You've seen two types of sampling distribution now (exact and approximate). You need to be clear about when each should be computed.

Should we always be able to compute the exact sampling distribution directly?

# Answer the question:

(x) No, the computational time and resources needed to look at the population of values could be too much for our problem.

( ) No, the exact sampling distribution is always unknown even for calculating the sample mean of a small number of die tosses like 2 or 3.

( ) Yes, the population will always be known ahead of time so one extra calculation is no problem.

( ) Yes, the exact sampling distribution can be generated using the replicate() function so it should be used in all circumstances.

# Population & sampling distribution means

One of the useful features of sampling distributions is that you can quantify them. In particular, you can calculate summary statistics on them. Here, we'll look at the relationship between the mean of the sampling distribution and the population parameter that the sampling is supposed to estimate.

Three sampling distributions are provided. In each case, the employee attrition dataset was sampled using simple random sampling, then the mean attrition was calculated. This was done 1000 times to get a sampling distribution of mean attritions. One sampling distribution used a sample size of 5 for each replicate, one used 50, and one used 500.

attrition_pop, sampling_distribution_5, sampling_distribution_50, and sampling_distribution_500 are available; dplyr is loaded.

# Instructions:

- Using sampling_distribution_5, calculate the mean across all the replicates of the mean_attritions (a mean of sample means). Store this in a column called mean_mean_attrition.
- Do the same calculation using sampling_distribution_50 and sampling_distribution_500.

In [None]:
# Calculate the mean across replicates of the mean attritions in sampling_distribution_5
mean_of_means_5 <- sampling_distribution_5 %>%
  summarize(mean_mean_attrition = mean(mean_attrition))

# Do the same for sampling_distribution_50
mean_of_means_50 <- sampling_distribution_50 %>%
  summarize(mean_mean_attrition = mean(mean_attrition))

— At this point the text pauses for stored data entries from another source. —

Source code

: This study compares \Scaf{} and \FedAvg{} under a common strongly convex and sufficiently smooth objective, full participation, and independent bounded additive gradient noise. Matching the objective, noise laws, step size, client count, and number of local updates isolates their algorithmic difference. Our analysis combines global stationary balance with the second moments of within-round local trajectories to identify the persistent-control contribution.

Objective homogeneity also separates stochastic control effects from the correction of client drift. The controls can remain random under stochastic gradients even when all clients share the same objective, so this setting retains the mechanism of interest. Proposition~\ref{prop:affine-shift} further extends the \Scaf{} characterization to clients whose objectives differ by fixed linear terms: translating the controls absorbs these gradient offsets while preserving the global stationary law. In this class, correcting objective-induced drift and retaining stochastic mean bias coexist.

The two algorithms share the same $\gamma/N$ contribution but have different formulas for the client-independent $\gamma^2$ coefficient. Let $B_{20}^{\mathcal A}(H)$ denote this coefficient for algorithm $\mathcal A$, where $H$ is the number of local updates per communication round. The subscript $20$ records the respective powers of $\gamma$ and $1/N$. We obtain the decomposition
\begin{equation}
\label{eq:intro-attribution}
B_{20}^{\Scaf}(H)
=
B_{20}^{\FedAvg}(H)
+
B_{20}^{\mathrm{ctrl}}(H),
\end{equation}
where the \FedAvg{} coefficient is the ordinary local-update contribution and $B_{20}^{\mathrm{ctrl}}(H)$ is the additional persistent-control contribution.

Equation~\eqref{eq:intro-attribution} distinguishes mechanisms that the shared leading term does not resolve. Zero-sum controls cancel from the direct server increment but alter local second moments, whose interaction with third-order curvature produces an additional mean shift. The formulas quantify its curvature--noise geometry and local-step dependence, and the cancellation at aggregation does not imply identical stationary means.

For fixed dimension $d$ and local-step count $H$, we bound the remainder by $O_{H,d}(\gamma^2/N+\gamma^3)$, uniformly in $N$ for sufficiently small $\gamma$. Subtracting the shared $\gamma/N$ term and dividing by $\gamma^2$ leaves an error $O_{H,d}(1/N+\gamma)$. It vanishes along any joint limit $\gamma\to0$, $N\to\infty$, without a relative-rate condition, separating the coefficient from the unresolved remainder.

# ... and for sampling_distribution_500
mean_of_means_500 <- sampling_distribution_500 %>%
  summarize(mean_mean_attrition = mean(mean_attrition))

# See the results
mean_of_means_5
mean_of_means_50
mean_of_means_500

# Question
How does sample size affect the mean of the sample means?

( ) As the sample size increases, the mean of the sampling distribution decreases until it reaches the population mean.

( ) As the sample size increases, the mean of the sampling distribution increases until it reaches the population mean.

(x) Regardless of sample size, the mean of the sampling distribution is a close approximation to the population mean.

( ) Regardless of sample size, the mean of the sampling distribution is biased and cannot approximate the population mean.

In [None]:
DM.result = 3

# Population and sampling distribution variation

You just calculated the mean of the sampling distribution and saw how it is an estimate of the corresponding population parameter. Similarly, as a result of the central limit theorem, the standard deviation of the sampling distribution has an interesting relationship with the population parameter's standard deviation and the sample size.

attrition_pop, sampling_distribution_5, sampling_distribution_50, and sampling_distribution_500 are available; dplyr is loaded.

# Instructions:

- Using sampling_distribution_5, calculate the standard deviation across all the replicates of the mean_attritions (a standard deviation of sample means). Store this in a column called sd_mean_attrition.
- Do the same calculation using sampling_distribution_50 and sampling_distribution_500.

In [None]:
# Calculate the standard deviation across replicates of the mean attritions in sampling_distribution_5
sd_of_means_5 <- sampling_distribution_5 %>%
  summarize(sd_mean_attrition = sd(mean_attrition))

# Do the same for sampling_distribution_50
sd_of_means_50 <- sampling_distribution_50 %>%
  summarize(sd_mean_attrition = sd(mean_attrition))

# ... and for sampling_distribution_500
sd_of_means_500 <- sampling_distribution_500 %>%
  summarize(sd_mean_attrition = sd(mean_attrition))

# See the results
sd_of_means_5
sd_of_means_50
sd_of_means_500

# Question

How are the standard deviations of the sampling distributions related to the population standard deviation and the sample size?

Possible answers

( ) The standard deviation of the sampling distribution is approximately equal to the population standard deviation, regardless of sample size.

( ) The standard deviation of the sampling distribution is approximately equal to the population standard deviation multiplied by the sample size.

( ) The standard deviation of the sampling distribution is approximately equal to the population standard deviation multiplied by the square root of the sample size.

( ) The standard deviation of the sampling distribution is approximately equal to the population standard deviation divided by the sample size.

( ) The standard deviation of the sampling distribution is approximately equal to the population standard deviation divided by the square root of the sample size.

In [None]:
DM.result = 5